Rivet gently tapped the small processor cluster on the desk with the tip of a hoof. “My method uses self-reinforcing, looping, randomized yet logical, patterns, and oracular predictive enchantments, rather than IF/ELSE statements. It is so much more processor efficient that with just a little bit of spellcraft we can make the whole thing run on this. Just this! It’s just barely smaller than a pony’s brain, and could theoretically contain something just as intelligent.”
Lyra snickered, leaned back in her chair, and let a smile part her lips. “Is it Pinkie Prank Party Day already?”
Rivet huffed and crossed his forelegs. “Mom, I’m not joking. I can prove it.”
Lyra’s smile faded slightly. “How would that even work?”
“I call it Oracular Neurological Computing,” Rivet explained as he flicked his pipbuck on and began to play a slideshow for his mother to see. “This hardware is a collection of connected units or nodes that I’ve loosely model after the neurons in a biological brain. Each connection, like the synapses in a brain, can transmit a signal to other neurons. When one receives a signal, it performs a simple process on that signal, and signals neurons connected to it. The "signal" modulation is hardware based and that’s where the arcane component comes in. The output of each neuron is computed one iteration in advance of the actual calculation being performed by a nonlinear function of the oracular—”
Lyra cleared her throat and held up a hoof for him to stop. “Simple first, then technical.”
Rivet closed his eyes, groaned, then sighed. “This is the simple, mom… It’s a brand new process.”
Lyra winced, flicked her tail across her seat, and picked up a pen with her telekinesis to fidget with as she thought through the implications of her son’s claim. “Okay… Are you implying you’ve found a way for a computer to work using a gradient of possibilities for each bit, rather than simple binary?”
Rivet nodded immediately. “Yes!” he exclaimed with a huge smile, grateful his mother understood the idea he’d been working on for just shy of a year. “There is so much more than what you’d think at first. Not only does it drastically improve the performance of any software you adapt to run on this kind of hardware… erm, it can’t run things coded for linear processors. It just can’t. But we can port things. Anyways, the thing I discovered which makes this more than just a faster computer chip, is this system can learn!”
Lyra dropped the pen with a clatter. “It… It learns?”

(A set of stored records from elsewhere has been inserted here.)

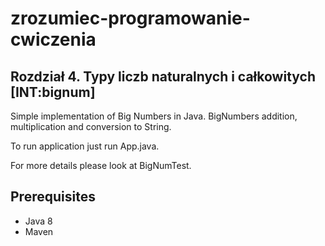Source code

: # zrozumiec-programowanie-cwiczenia
## Rozdział 4. Typy liczb naturalnych i całkowitych [INT:bignum]

Simple implementation of Big Numbers in Java. 
BigNumbers addition, multiplication and conversion to String.

To run application just run App.java.

For more details please look at BigNumTest.

## Prerequisites
- Java 8
- Maven
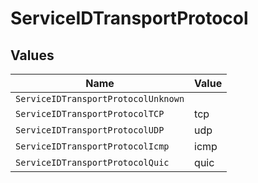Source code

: # ServiceIDTransportProtocol


## Values

| Name                                | Value                               |
| ----------------------------------- | ----------------------------------- |
| `ServiceIDTransportProtocolUnknown` |                                     |
| `ServiceIDTransportProtocolTCP`     | tcp                                 |
| `ServiceIDTransportProtocolUDP`     | udp                                 |
| `ServiceIDTransportProtocolIcmp`    | icmp                                |
| `ServiceIDTransportProtocolQuic`    | quic                                |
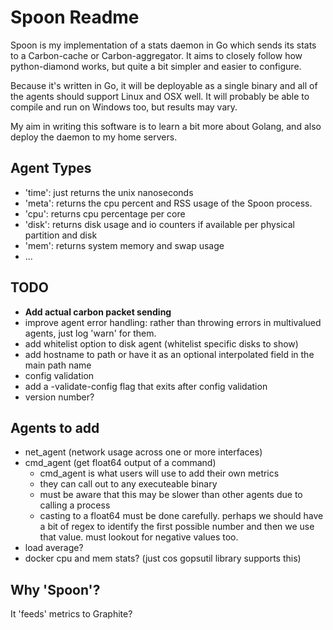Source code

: # Spoon Readme

Spoon is my implementation of a stats daemon
in Go which sends its stats to a Carbon-cache or Carbon-aggregator. It aims to
closely follow how python-diamond works, but quite a bit simpler and easier to
configure.

Because it's written in Go, it will be deployable as a single binary and all of
the agents should support Linux and OSX well. It will probably be able to
compile and run on Windows too, but results may vary.

My aim in writing this software is to learn a bit more about Golang, and also
deploy the daemon to my home servers.

## Agent Types

- 'time': just returns the unix nanoseconds
- 'meta': returns the cpu percent and RSS usage of the Spoon process.
- 'cpu': returns cpu percentage per core
- 'disk': returns disk usage and io counters if available per physical partition and disk
- 'mem': returns system memory and swap usage
- ...

## TODO

- **Add actual carbon packet sending**
- improve agent error handling:
    rather than throwing errors in multivalued agents, just log 'warn' for them.
- add whitelist option to disk agent (whitelist specific disks to show)
- add hostname to path or have it as an optional interpolated field in the main path name
- config validation
- add a -validate-config flag that exits after config validation
- version number?

## Agents to add

- net_agent (network usage across one or more interfaces)
- cmd_agent (get float64 output of a command)
    - cmd_agent is what users will use to add their own metrics
    - they can call out to any executeable binary
    - must be aware that this may be slower than other agents due to calling
        a process
    - casting to a float64 must be done carefully. perhaps we should have a bit
        of regex to identify the first possible number and then we use that
        value. must lookout for negative values too.
- load average?
- docker cpu and mem stats? (just cos gopsutil library supports this)

## Why 'Spoon'?

It 'feeds' metrics to Graphite?
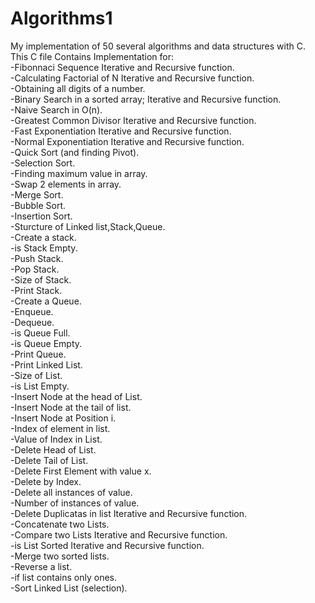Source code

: # Algorithms1

My implementation of 50 several algorithms and data structures with C.<br>
This C file Contains Implementation for:<br>
-Fibonnaci Sequence  Iterative and Recursive function.<br>
-Calculating Factorial of N Iterative and Recursive function.<br>
-Obtaining all digits of a number.<br>
-Binary Search in a sorted array; Iterative and Recursive function.<br>
-Naive Search in O(n).<br>
-Greatest Common Divisor Iterative and Recursive function.<br>
-Fast Exponentiation Iterative and Recursive function.<br>
-Normal Exponentiation Iterative and Recursive function.<br>
-Quick Sort (and finding Pivot).<br>
-Selection Sort.<br>
-Finding maximum value in array.<br>
-Swap 2 elements in array.<br>
-Merge Sort.<br>
-Bubble Sort.<br>
-Insertion Sort.<br>
-Sturcture of Linked list,Stack,Queue.<br>
-Create a stack.<br>
-is Stack Empty.<br>
-Push Stack.<br>
-Pop Stack.<br>
-Size of Stack.<br>
-Print Stack.<br>
-Create a Queue.<br>
-Enqueue.<br>
-Dequeue.<br>
-is Queue Full.<br>
-is Queue Empty.<br>
-Print Queue.<br>
-Print Linked List.<br>
-Size of List.<br>
-is List Empty.<br>
-Insert Node at the head of List.<br>
-Insert Node at the tail of list.<br>
-Insert Node at Position i.<br>
-Index of element in list.<br>
-Value of Index in List.<br>
-Delete Head of List.<br>
-Delete Tail of List.<br>
-Delete First Element with value x.<br>
-Delete by Index.<br>
-Delete all instances of value.<br>
-Number of instances of value.<br>
-Delete Duplicatas in list Iterative and Recursive function.<br>
-Concatenate two Lists.<br>
-Compare two Lists Iterative and Recursive function.<br>
-is List Sorted Iterative and Recursive function.<br>
-Merge two sorted lists.<br>
-Reverse a list.<br>
-if list contains only ones.<br>
-Sort Linked List (selection).<br>
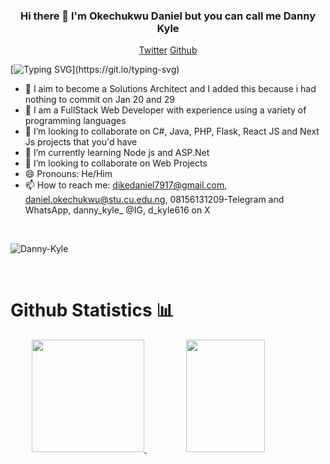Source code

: <h3 align="center"> Hi there 👋 I'm Okechukwu Daniel but you can call me Danny Kyle </h3>

<p align="center">
  <a href="https://twitter.com/d_kyle616">Twitter</a>
  <a href="https://github.com/Danny-Kyle">Github</a>
</p>

[![Typing SVG](https://readme-typing-svg.herokuapp.com?font=comfortaa&color=016EEA&size=24&width=600&lines=Welcome+to+my+github+!!!;I+am+a+Software+Engineer,;and+an+Aspiring+Solutions+Architect.;Nice+to+meet+you!...)](https://git.io/typing-svg)

- 🔭 I aim to become a Solutions Architect and I added this because i had nothing to commit on Jan 20 and 29
- 🔭 I am a FullStack Web Developer with experience using a variety of programming languages
- 👯 I’m looking to collaborate on C#, Java, PHP, Flask, React JS and Next Js projects that you'd have
- 🌱 I’m currently learning Node js and ASP.Net
- 👯 I’m looking to collaborate on Web Projects
- 😄 Pronouns: He/Him
- 📫 How to reach me: dikedaniel7917@gmail.com, daniel.okechukwu@stu.cu.edu.ng, 08156131209-Telegram and WhatsApp, danny_kyle_ @IG, d_kyle616 on X

<br>
<p>
  <img align="center" src="https://github-readme-streak-stats.herokuapp.com/?user=Danny-Kyle&theme=dark&background=0d1117&date_format=M%20j%5B%2C%20Y%5D" alt="Danny-Kyle" />
</p>
<br>

# Github Statistics 📊
<p align="center">
<a href="https://github.com/Danny-Kyle">
  <img height="180em" src="https://github-readme-stats.vercel.app/api?username=Danny-Kyle&show_icons=true&theme=github_dark&include_all_commits=true&count_private=true"/>
  <img height="180em" width="50%" src="https://github-readme-stats-eight-theta.vercel.app/api/top-langs/?username=Danny-Kyle&layout=compact&langs_count=8&theme=dark"/>
</a>
</p>

<!---
<br>
<p>&nbsp;
  <img align="center" src="https://github-readme-stats.vercel.app/api?username=Danny-Kyle&show_icons=true&locale=en&hide=contribs,prs&bg_color=0d1117&text_color=ffffff&repo=convoychat"
    alt="Danny-Kyle" />
</p>
<p>&nbsp;
  <img align="center" src="https://github-readme-stats.vercel.app/api/top-langs/?username=Danny-Kyle&theme=tokyonight&layout=compact"
    alt="Danny-Kyle" />
</p>
---!>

Rivet nodded once, stood up, and picked up his prototype gingerly. “Yes, it does. The enchantment is responsible for the mechanism, but the software is key to making it useful. One without the other is useless, but both together… I’m starting to think as a nation we should be focusing on unifying magic with technology as, well, standard. Separate they are mighty, but together? Together they can make an artificial mind.”
He turned the prototype in his hooves, watching it shine and sparkle with pride. “You don’t have to program everything you want it to do. You just need to set up a foundation, then show it correctly done work, and it can figure out how to do more work when it sees incomplete work, or instructions relating to doing that type of work. Just like a pony.”
Lyra blinked several times and sat straight up in her chair. “What?”
“It’s just like a pony, mom,” Rivet explained with a confused glance upwards at his mother’s face. “You give it instincts, switch it on, show it what you want it to do, and it will learn to do that thing in time. It’s self-teaching, self-improving, and in theory, with this module in this configuration, an artificial consciousness could reach the same complexity and nuance as you or I!”
Lyra reached up with her mechanical hand and stroked her chin. “You said you could prove it?”
Rivet nodded and brought up a new program on his pipbuck. With a flick of his hoof, the clack of a rocker switch, and a whir of fans, the screen began to show a series of pictures. Specifically photographs of ponies taken around the factory.
Lyra tilted her head. “Son, what does this prove other than you being a bit of a shutterbug? … And also that mare there either needs a longer skirt, or needs to learn to carry her tail down lower if she doesn’t want HR to write her a letter about public decency in the workplace.”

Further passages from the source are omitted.